Вера пытается и не может вспомнить имя-отчество Бондалетова. Матвей Игоревич или Игорь Матвеевич? Ее, пожалуй, понять можно. За прожитые здесь годы столько новых лиц, столько людей, такие события. И никогда не было уверенности, что человек, с которым разговариваешь, действительно называет тебе собственное имя.
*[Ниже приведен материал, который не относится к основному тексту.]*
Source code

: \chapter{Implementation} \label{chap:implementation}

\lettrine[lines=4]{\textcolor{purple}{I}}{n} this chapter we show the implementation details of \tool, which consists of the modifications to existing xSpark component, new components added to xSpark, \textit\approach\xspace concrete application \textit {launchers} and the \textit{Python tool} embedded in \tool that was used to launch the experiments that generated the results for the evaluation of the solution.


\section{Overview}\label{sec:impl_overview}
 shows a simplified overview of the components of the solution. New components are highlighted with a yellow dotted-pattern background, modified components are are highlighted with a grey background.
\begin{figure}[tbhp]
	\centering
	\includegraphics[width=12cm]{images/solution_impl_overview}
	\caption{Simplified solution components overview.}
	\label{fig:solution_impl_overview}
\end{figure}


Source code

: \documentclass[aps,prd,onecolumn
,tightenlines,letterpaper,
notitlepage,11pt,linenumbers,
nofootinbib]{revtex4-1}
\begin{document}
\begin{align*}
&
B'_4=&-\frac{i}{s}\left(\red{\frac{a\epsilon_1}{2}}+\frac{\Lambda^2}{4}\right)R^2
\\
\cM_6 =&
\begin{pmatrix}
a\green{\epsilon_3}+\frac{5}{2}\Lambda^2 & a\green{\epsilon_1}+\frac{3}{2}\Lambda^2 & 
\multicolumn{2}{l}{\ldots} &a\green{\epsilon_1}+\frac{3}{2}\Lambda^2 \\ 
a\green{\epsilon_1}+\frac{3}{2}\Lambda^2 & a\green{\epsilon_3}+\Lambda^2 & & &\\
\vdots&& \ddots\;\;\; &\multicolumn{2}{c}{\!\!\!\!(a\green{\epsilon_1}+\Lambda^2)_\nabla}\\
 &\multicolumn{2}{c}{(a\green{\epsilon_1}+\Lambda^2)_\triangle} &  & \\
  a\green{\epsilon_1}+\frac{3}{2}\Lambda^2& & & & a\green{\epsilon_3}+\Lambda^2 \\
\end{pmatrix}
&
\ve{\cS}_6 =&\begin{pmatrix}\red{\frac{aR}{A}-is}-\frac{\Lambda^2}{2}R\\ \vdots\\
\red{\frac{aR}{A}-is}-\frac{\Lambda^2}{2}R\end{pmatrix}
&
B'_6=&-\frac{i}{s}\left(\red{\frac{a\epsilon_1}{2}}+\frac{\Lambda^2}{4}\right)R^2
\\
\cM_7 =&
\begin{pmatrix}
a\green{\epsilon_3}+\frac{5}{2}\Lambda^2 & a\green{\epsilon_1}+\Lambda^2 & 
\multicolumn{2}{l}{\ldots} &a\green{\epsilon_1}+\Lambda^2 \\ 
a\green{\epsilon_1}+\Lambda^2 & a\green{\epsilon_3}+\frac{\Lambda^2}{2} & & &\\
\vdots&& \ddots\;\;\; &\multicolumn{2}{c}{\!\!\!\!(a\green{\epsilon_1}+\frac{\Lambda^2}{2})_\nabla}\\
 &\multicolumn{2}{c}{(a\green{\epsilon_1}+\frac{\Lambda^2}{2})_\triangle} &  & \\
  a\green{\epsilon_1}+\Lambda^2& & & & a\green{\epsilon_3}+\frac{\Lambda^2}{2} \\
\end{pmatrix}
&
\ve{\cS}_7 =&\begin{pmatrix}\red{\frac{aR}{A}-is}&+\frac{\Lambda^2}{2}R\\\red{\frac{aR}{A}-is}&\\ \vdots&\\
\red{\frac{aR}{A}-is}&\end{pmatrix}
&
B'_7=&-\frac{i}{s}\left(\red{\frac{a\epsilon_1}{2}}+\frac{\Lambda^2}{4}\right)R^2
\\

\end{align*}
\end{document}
Вот, к примеру, в Женеве она встретила одного человека, он ей представился — Владимир Федорович Ковалев, а в Севастополе он уже был Поликарп Андреевич Пронько.
— Смотрите, первая жертва европейского стиля Петра Акепсимовича!
Зазвенело стекло, посыпались на пол бокалы, рюмки, послышалась какая-то возня и многоэтажное ругательство, такие слова частенько куда в менее драматичных ситуациях плывут над Леной, Волгой или Доном. Но на приеме, в зале?! Парню, наряженному лакеем, теперь уже все равно. Впервые очутившись на отполированном паркете, он неуклюже пытается встать. Стеклом поранил руку, фрак перепачкан кровью. Малецкий помогает ему подняться и провожает в соседнюю комнату. Парень хромает.